Mourinho quer que a Espanha trate Diego Costa com carinho

A saída de David Luiz para o PSG permitiu ao Chelsea ter dinheiro suficiente para contratar Diego Costa, que estava Atlético de Madri, por 40 milhões de euros. Na temporada passada, Mourinho chegou a criticar a falta de eficácia dos seus homens da frente. Mas, depois da Copa, tudo mudou. Diego Costa já marcou 9 gols na liga inglesa e é o melhor artilheiro da competição. Uma peça fundamental no novo Chelsea de Mourinho. Tão importante que o treinador não quer que o jogador volte a ressentir-se de problemas físicos. Especialmente quando estiver a serviço seleção de Espanha, como fez questão de sublinhar antes do jogo contra o Arsenal, em que Diego Costa voltou a marcar: “Pode ele jogar três jogos por semana? Acho que é demasiado, mas ele vai fazer isso. E por quê? Porque eu não vou poupá-lo para que ele possa jogar por Espanha...”

O técnico espanhol Vicente Del Bosque fintou a polêmica com Mourinho, mas aproveitou para colocar ainda mais pressão em cima do jogador: “Tenho fé em Diego Costa e não quero problemas com Mourinho”, garantiu o treinador, que lembrou a importância Diego Costa na nova seleção de Espanha. “Ele tem pela frente um desafio que é demonstrar a todo o mundo que tomamos a decisão correta”, aludindo à opção de chamar o hispano-brasileiro à Roja, pela qual ainda não havia marcado até domingo (12), contra Luxemburgo.

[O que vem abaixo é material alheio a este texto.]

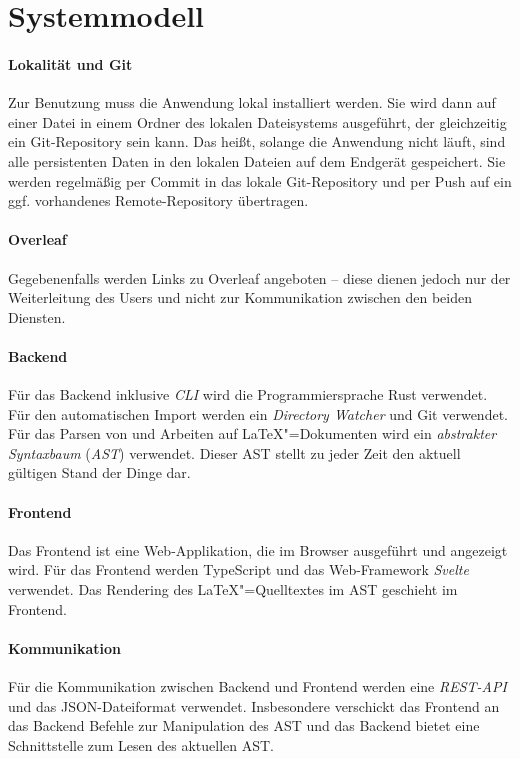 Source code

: \clearpage

\section{Systemmodell}
\label{sec:systemmodell}

\paragraph{Lokalität und Git}
Zur Benutzung muss die Anwendung lokal installiert werden.
Sie wird dann auf einer Datei in einem Ordner des lokalen Dateisystems ausgeführt,
der gleichzeitig ein Git-Repository sein kann.
Das heißt, solange die Anwendung nicht läuft, sind alle persistenten Daten in den lokalen Dateien auf dem Endgerät
gespeichert.
Sie werden regelmäßig per Commit in das lokale Git-Repository und per Push auf ein ggf. vorhandenes Remote-Repository
übertragen.

\paragraph{Overleaf}
Gegebenenfalls werden Links zu Overleaf angeboten --
diese dienen jedoch nur der Weiterleitung des Users und nicht zur Kommunikation zwischen den beiden Diensten.

\paragraph{Backend}
Für das Backend inklusive \textit{CLI} wird die Programmiersprache Rust verwendet.
Für den automatischen Import werden ein \textit{Directory Watcher} und Git verwendet.
Für das Parsen von und Arbeiten auf \LaTeX"=Dokumenten wird ein \textit{abstrakter Syntaxbaum} (\textit{AST})
verwendet.
Dieser AST stellt zu jeder Zeit den aktuell gültigen Stand der Dinge dar.

\paragraph{Frontend}
Das Frontend ist eine Web-Applikation, die im Browser ausgeführt und angezeigt wird.
Für das Frontend werden TypeScript und das Web-Framework \textit{Svelte} verwendet.
Das Rendering des \LaTeX"=Quelltextes im AST geschieht im Frontend.

\paragraph{Kommunikation}
Für die Kommunikation zwischen Backend und Frontend werden eine \textit{REST-API} und das JSON-Dateiformat
verwendet.
Insbesondere verschickt das Frontend an das Backend Befehle zur Manipulation des AST und
das Backend bietet eine Schnittstelle zum Lesen des aktuellen AST.
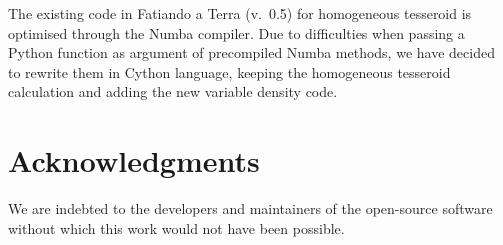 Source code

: \documentclass[extra]{gji}
\begin{document}
The existing code in Fatiando a Terra (v.~0.5) for homogeneous tesseroid is optimised through the Numba compiler.
Due to difficulties when passing a Python function as argument of precompiled Numba methods, we have decided to rewrite them in Cython language, keeping the homogeneous tesseroid calculation and adding the new variable density code.



\section{Acknowledgments}

We are indebted to the developers and maintainers of the open-source
software without which this work would not have been possible.




\end{document}
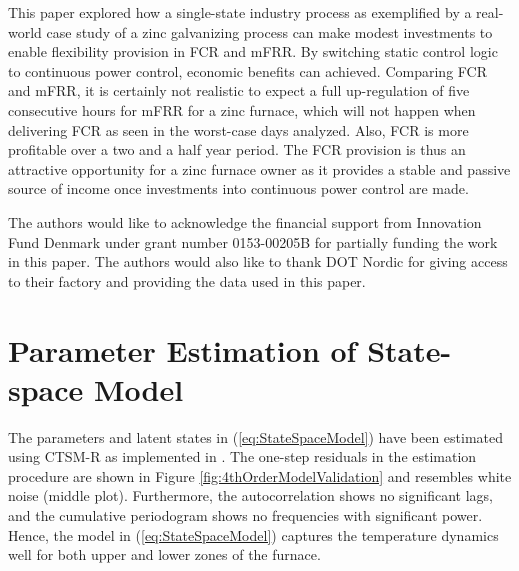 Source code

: \documentclass[sigconf]{acmart}
\begin{document}
This paper explored how a single-state industry process as exemplified by a real-world case study of a zinc galvanizing process can make modest investments to enable flexibility provision in FCR and mFRR. By switching static control logic to continuous power control, economic benefits can achieved. Comparing FCR and mFRR, it is certainly not realistic to expect a full up-regulation of five consecutive hours for mFRR for a zinc furnace, which will not happen when delivering FCR as seen in the worst-case days analyzed. Also, FCR is more profitable over a two and a half year period. The FCR provision is thus an attractive opportunity for a zinc furnace owner as it provides a stable and passive source of income once investments into continuous power control are made.

% 

\begin{acks}
    The authors would like to acknowledge the financial support from Innovation Fund Denmark under grant number 0153-00205B for partially funding the work in this paper. The authors would also like to thank DOT Nordic for giving access to their factory and providing the data used in this paper.
\end{acks}






\appendix

\section{Parameter Estimation of State-space Model}\label{app:parameter-estimation}

The parameters and latent states in (\ref{eq:StateSpaceModel}) have been estimated using CTSM-R \cite{juhl2016ctsmr} as implemented in \cite{code}. The one-step residuals in the estimation procedure are shown in Figure \ref{fig:4thOrderModelValidation} and resembles white noise (middle plot). Furthermore, the autocorrelation shows no significant lags, and the cumulative periodogram shows no frequencies with significant power. Hence, the model in (\ref{eq:StateSpaceModel}) captures the temperature dynamics well for both  upper and lower zones of the furnace.
\end{document}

Com fé ou sem fé, com gols ou sem, o radar de Mourinho vai estar apontado a Del Bosque. O Special One não quer perder o seu artilheiro mais importante. Um jogador, garante Mourinho, pelo qual o Chelsea estava à espera desde a última temporada. Diego Costa é o novo amor do treinador português. Como em tempos aconteceu com Deco e com Carlos Alberto.